### Exercise:
Copy the entries below exactly. Images do not belong in the copy.

### Exercise materials:
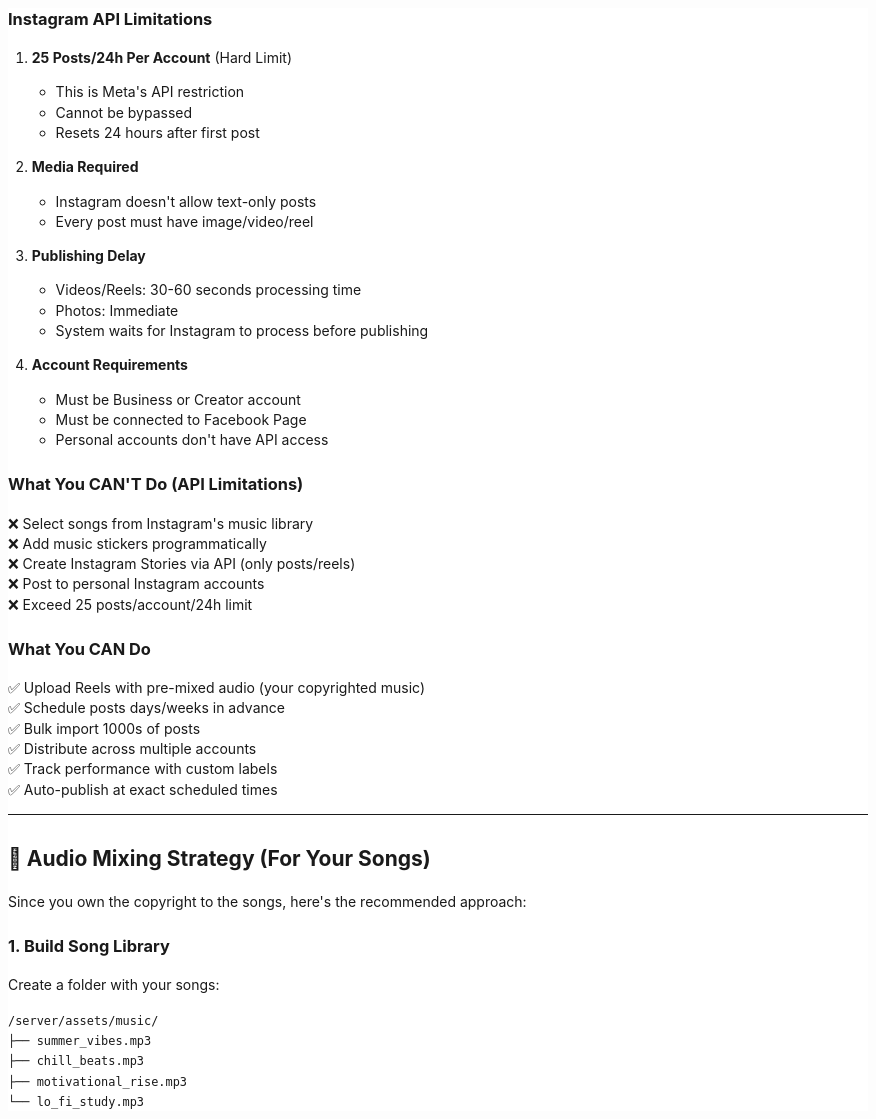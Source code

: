 ### Instagram API Limitations

1. **25 Posts/24h Per Account** (Hard Limit)
   - This is Meta's API restriction
   - Cannot be bypassed
   - Resets 24 hours after first post

2. **Media Required**
   - Instagram doesn't allow text-only posts
   - Every post must have image/video/reel

3. **Publishing Delay**
   - Videos/Reels: 30-60 seconds processing time
   - Photos: Immediate
   - System waits for Instagram to process before publishing

4. **Account Requirements**
   - Must be Business or Creator account
   - Must be connected to Facebook Page
   - Personal accounts don't have API access

### What You CAN'T Do (API Limitations)

❌ Select songs from Instagram's music library  
❌ Add music stickers programmatically  
❌ Create Instagram Stories via API (only posts/reels)  
❌ Post to personal Instagram accounts  
❌ Exceed 25 posts/account/24h limit  

### What You CAN Do

✅ Upload Reels with pre-mixed audio (your copyrighted music)  
✅ Schedule posts days/weeks in advance  
✅ Bulk import 1000s of posts  
✅ Distribute across multiple accounts  
✅ Track performance with custom labels  
✅ Auto-publish at exact scheduled times  

---

## 🎵 Audio Mixing Strategy (For Your Songs)

Since you own the copyright to the songs, here's the recommended approach:

### 1. Build Song Library

Create a folder with your songs:
```
/server/assets/music/
├── summer_vibes.mp3
├── chill_beats.mp3
├── motivational_rise.mp3
└── lo_fi_study.mp3
```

### Response to this task:
Source code

: ### Instagram API Limitations

1. **25 Posts/24h Per Account** (Hard Limit)
   - This is Meta's API restriction
   - Cannot be bypassed
   - Resets 24 hours after first post

2. **Media Required**
   - Instagram doesn't allow text-only posts
   - Every post must have image/video/reel

3. **Publishing Delay**
   - Videos/Reels: 30-60 seconds processing time
   - Photos: Immediate
   - System waits for Instagram to process before publishing

4. **Account Requirements**
   - Must be Business or Creator account
   - Must be connected to Facebook Page
   - Personal accounts don't have API access

### What You CAN'T Do (API Limitations)

❌ Select songs from Instagram's music library  
❌ Add music stickers programmatically  
❌ Create Instagram Stories via API (only posts/reels)  
❌ Post to personal Instagram accounts  
❌ Exceed 25 posts/account/24h limit  

### What You CAN Do

✅ Upload Reels with pre-mixed audio (your copyrighted music)  
✅ Schedule posts days/weeks in advance  
✅ Bulk import 1000s of posts  
✅ Distribute across multiple accounts  
✅ Track performance with custom labels  
✅ Auto-publish at exact scheduled times  

---

## 🎵 Audio Mixing Strategy (For Your Songs)

Since you own the copyright to the songs, here's the recommended approach:

### 1. Build Song Library

Create a folder with your songs:
```
/server/assets/music/
├── summer_vibes.mp3
├── chill_beats.mp3
├── motivational_rise.mp3
└── lo_fi_study.mp3
```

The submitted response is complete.